Why else would people take writing so seriously?

Some think writing so powerful that their children will turn into sorcerers if they read Harry Potter books.  And so they burn them.

Yet, the first Harry Potter book, Harry Potter and the Sorcerer’s Stone, ranks fifth in the list of best-selling books of all time and has sold 120 million copies.

Others like the Florida Citizens Alliance are seeking to “burn” out of the curriculum nearly 100 books they consider pornographic.  Yet these texts include valued and often taught classics such as Kate Chopin’s The Awakening and Toni Morrison’s The Bluest Eye.

 

And then there’s the “cancel culture” that “burns” books on social media, something New York Times Opinion Columnist Jennifer Senior argues against in “Teen Fiction and the Perils of Cancel Culture”  She argues:

What happened to Jackson [Kosoko Jackson and his new book A Place for Wolves] is frightening. Purity tests are the tools of fanatics, and the quest for purity ultimately becomes indistinguishable from the quest for power. . . .

Let’s stop to contemplate this for a moment. When Jackson was left to his own devices to create and dream—rather than to simply read books for possible cultural violations—his natural, irrepressible reflex was to write about something that went beyond his own experience. Because that’s what novelists do: conjure other worlds, imagine their way into other realities, guess at the texture of other people’s consciousness. It’s part of the pleasure of inventing stuff for a living.
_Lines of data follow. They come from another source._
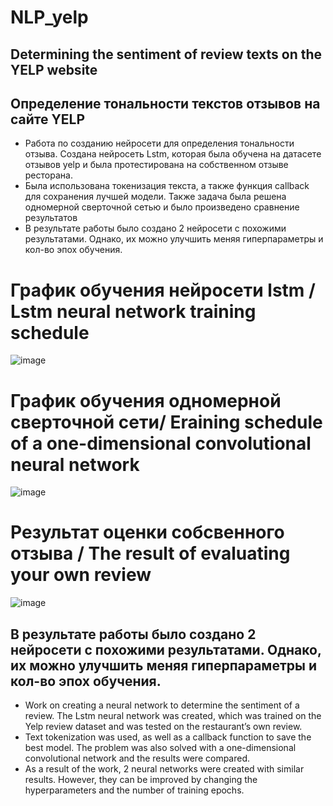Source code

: # NLP_yelp
## Determining the sentiment of review texts on the YELP website
## Определение тональности текстов отзывов на сайте YELP

* Работа по созданию нейросети для определения тональности отзыва. Создана нейросеть Lstm, которая была обучена на датасете отзывов yelp и была протестирована на собственном отзыве ресторана.
* Была использована токенизация текста, а также функция callback для сохранения лучшей модели. Также задача была решена одномерной сверточной сетью и было произведено сравнение результатов
* В результате работы было создано 2 нейросети с похожими результатами. Однако, их можно улучшить меняя гиперпараметры и кол-во эпох обучения.
# График обучения нейросети lstm / Lstm neural network training schedule
![image](https://github.com/ArtemAvgutin/NLP_yelp/assets/131138862/8dde160c-42c6-42d8-bc37-35358faf5bac)

# График обучения одномерной сверточной сети/ Еraining schedule of a one-dimensional convolutional neural network
![image](https://github.com/ArtemAvgutin/NLP_yelp/assets/131138862/e8632833-e4ae-4e1e-9e28-fe86a0f4c507)

# Результат оценки собсвенного отзыва / The result of evaluating your own review
![image](https://github.com/ArtemAvgutin/NLP_yelp/assets/131138862/0e341135-e341-4356-b44e-75ec93ba1ff6)

## В результате работы было создано 2 нейросети с похожими результатами. Однако, их можно улучшить меняя гиперпараметры и кол-во эпох обучения.
* Work on creating a neural network to determine the sentiment of a review. The Lstm neural network was created, which was trained on the Yelp review dataset and was tested on the restaurant’s own review.
* Text tokenization was used, as well as a callback function to save the best model. The problem was also solved with a one-dimensional convolutional network and the results were compared.
* As a result of the work, 2 neural networks were created with similar results. However, they can be improved by changing the hyperparameters and the number of training epochs.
So how do we deal with this if (more likely when) the burning starts in our neighborhood? We can remember the NCTE beliefs of the rights to read and to write—that no idea should be forbidden or censored just because of what it says. And, we can remember, too, the NCTE value of Expanding Opportunities: Academic Success for Culturally and Linguistically Diverse Students. We’re smart and able to heed the words of F. Scott Fitzgerald,

The test of a first-rate intelligence is the ability to hold two opposed ideas in mind at the same time and still retain the ability to function.